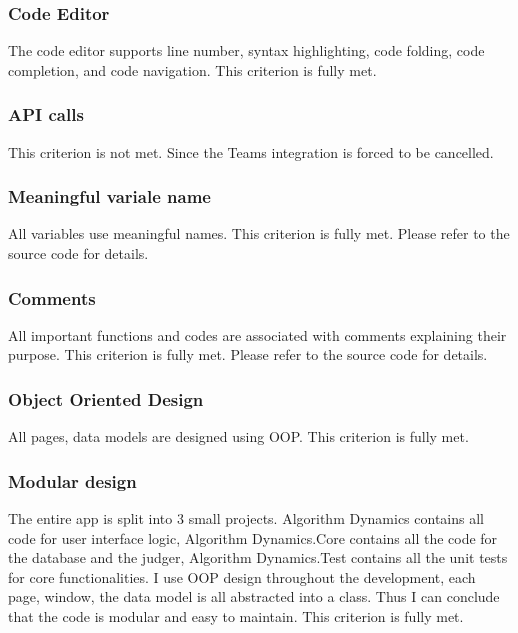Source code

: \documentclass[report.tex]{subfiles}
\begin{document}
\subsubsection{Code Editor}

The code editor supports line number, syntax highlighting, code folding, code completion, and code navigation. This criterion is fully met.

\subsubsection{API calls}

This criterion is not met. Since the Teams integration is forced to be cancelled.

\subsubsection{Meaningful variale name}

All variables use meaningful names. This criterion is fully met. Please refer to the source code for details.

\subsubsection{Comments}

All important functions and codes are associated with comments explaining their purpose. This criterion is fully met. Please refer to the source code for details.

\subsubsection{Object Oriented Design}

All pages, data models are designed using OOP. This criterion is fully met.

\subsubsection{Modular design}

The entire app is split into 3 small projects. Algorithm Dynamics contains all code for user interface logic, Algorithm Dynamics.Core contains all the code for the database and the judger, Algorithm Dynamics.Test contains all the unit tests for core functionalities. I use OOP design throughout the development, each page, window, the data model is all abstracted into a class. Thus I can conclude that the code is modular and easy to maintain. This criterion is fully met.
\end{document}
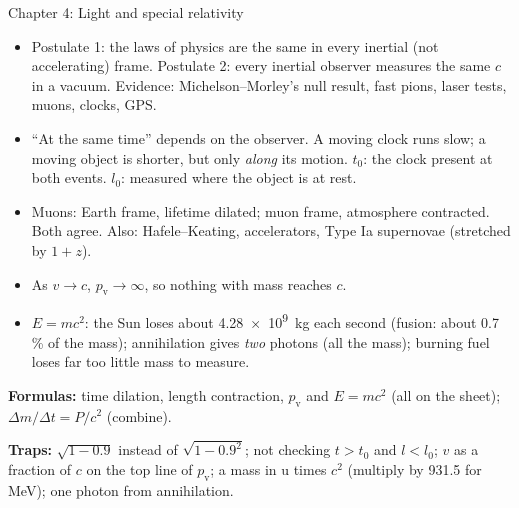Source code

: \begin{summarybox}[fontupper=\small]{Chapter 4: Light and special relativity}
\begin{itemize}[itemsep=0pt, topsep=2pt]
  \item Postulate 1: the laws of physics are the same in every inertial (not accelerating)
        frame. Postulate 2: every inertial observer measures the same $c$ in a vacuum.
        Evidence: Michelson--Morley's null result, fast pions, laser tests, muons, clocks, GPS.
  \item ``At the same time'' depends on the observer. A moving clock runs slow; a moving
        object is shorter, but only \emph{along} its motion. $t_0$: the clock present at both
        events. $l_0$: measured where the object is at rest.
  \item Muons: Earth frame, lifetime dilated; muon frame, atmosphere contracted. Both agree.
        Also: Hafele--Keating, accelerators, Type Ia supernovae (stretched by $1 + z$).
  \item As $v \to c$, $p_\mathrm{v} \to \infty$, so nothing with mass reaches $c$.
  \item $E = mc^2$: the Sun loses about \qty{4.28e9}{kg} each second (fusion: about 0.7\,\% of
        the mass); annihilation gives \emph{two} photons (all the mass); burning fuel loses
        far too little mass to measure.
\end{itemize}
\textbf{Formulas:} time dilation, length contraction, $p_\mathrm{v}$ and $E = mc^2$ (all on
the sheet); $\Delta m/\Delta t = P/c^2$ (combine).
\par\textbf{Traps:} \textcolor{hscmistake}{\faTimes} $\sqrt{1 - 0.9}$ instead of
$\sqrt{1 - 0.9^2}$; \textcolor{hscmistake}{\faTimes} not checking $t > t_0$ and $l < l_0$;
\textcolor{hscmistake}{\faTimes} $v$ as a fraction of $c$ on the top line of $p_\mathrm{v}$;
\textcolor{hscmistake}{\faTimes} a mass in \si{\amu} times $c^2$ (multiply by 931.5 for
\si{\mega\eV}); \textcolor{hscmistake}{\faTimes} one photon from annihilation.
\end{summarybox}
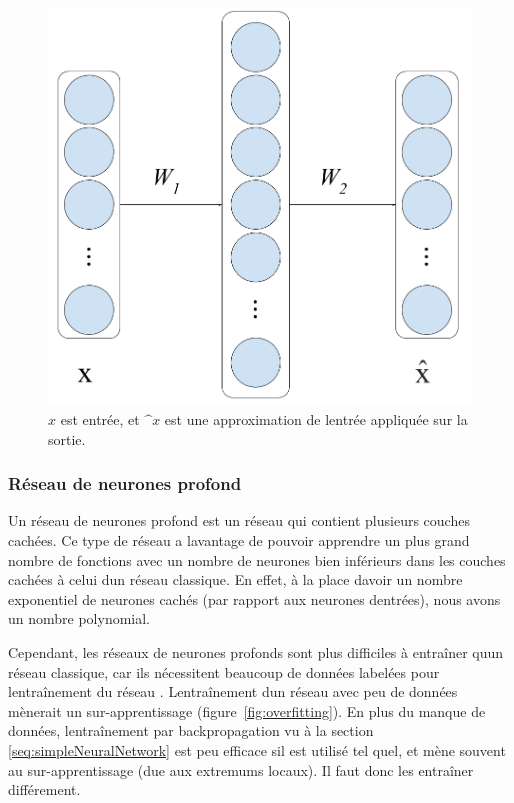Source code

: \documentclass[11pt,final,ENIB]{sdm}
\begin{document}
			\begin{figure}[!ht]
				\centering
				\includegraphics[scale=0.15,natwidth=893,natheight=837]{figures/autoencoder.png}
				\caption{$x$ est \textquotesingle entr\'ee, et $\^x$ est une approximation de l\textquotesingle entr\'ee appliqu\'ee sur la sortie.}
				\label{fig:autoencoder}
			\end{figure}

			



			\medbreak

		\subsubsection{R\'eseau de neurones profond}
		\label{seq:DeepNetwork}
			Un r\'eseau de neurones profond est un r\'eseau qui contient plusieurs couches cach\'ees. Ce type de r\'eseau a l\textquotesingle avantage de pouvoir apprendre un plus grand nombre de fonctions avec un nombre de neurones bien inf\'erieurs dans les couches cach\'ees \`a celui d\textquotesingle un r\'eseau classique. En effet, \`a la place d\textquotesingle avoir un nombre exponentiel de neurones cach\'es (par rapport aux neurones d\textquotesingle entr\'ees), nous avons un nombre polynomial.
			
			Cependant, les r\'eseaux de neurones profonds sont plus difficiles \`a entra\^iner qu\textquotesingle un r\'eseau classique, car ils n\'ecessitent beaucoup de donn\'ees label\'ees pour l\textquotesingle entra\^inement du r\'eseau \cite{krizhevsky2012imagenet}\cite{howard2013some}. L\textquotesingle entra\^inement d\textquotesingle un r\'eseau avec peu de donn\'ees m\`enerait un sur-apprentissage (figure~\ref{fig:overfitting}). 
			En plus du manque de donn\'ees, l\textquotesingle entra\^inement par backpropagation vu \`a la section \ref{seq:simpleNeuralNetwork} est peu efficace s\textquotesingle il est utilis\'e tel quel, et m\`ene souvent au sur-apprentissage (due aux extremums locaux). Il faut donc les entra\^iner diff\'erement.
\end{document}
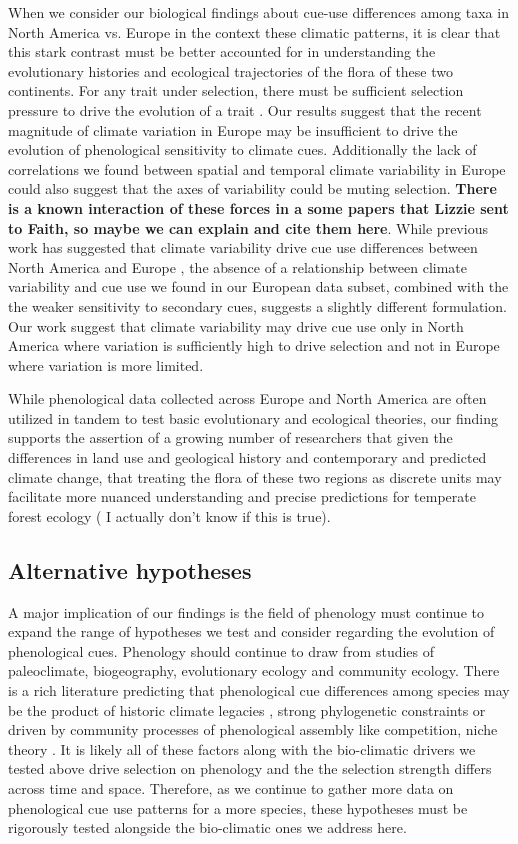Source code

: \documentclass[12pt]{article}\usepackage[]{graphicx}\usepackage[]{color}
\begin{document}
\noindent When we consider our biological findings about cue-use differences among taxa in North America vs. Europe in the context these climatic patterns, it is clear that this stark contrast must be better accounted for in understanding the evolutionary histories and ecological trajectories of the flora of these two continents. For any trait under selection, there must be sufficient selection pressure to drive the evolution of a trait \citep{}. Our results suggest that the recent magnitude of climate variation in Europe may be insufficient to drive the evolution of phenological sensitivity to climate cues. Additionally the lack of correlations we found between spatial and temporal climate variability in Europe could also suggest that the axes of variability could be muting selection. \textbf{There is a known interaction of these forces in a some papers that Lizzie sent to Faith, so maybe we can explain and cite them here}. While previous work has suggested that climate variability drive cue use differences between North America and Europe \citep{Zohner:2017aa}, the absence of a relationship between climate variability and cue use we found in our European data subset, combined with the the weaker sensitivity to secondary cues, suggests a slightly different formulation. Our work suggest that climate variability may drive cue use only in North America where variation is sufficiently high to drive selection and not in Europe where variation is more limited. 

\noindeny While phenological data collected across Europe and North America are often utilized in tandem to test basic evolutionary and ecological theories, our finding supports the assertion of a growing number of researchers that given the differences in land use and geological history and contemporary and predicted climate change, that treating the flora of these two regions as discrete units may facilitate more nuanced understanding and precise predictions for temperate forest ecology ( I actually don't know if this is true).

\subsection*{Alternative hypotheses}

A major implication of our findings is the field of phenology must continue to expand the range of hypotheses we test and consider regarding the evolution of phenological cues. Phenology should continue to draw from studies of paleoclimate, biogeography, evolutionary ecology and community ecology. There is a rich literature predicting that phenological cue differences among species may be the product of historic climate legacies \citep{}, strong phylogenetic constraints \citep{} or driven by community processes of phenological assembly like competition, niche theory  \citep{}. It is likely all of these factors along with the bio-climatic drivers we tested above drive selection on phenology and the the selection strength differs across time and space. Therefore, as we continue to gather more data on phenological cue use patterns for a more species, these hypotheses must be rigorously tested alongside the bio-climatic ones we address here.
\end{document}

::::::::

• _What to produce_: Return every line of the listing that has the word "same" in it.

• _Result of this exercise_:
  \item Postulate 1: the laws of physics are the same in every inertial (not accelerating)
        frame. Postulate 2: every inertial observer measures the same $c$ in a vacuum.
  \item ``At the same time'' depends on the observer. A moving clock runs slow; a moving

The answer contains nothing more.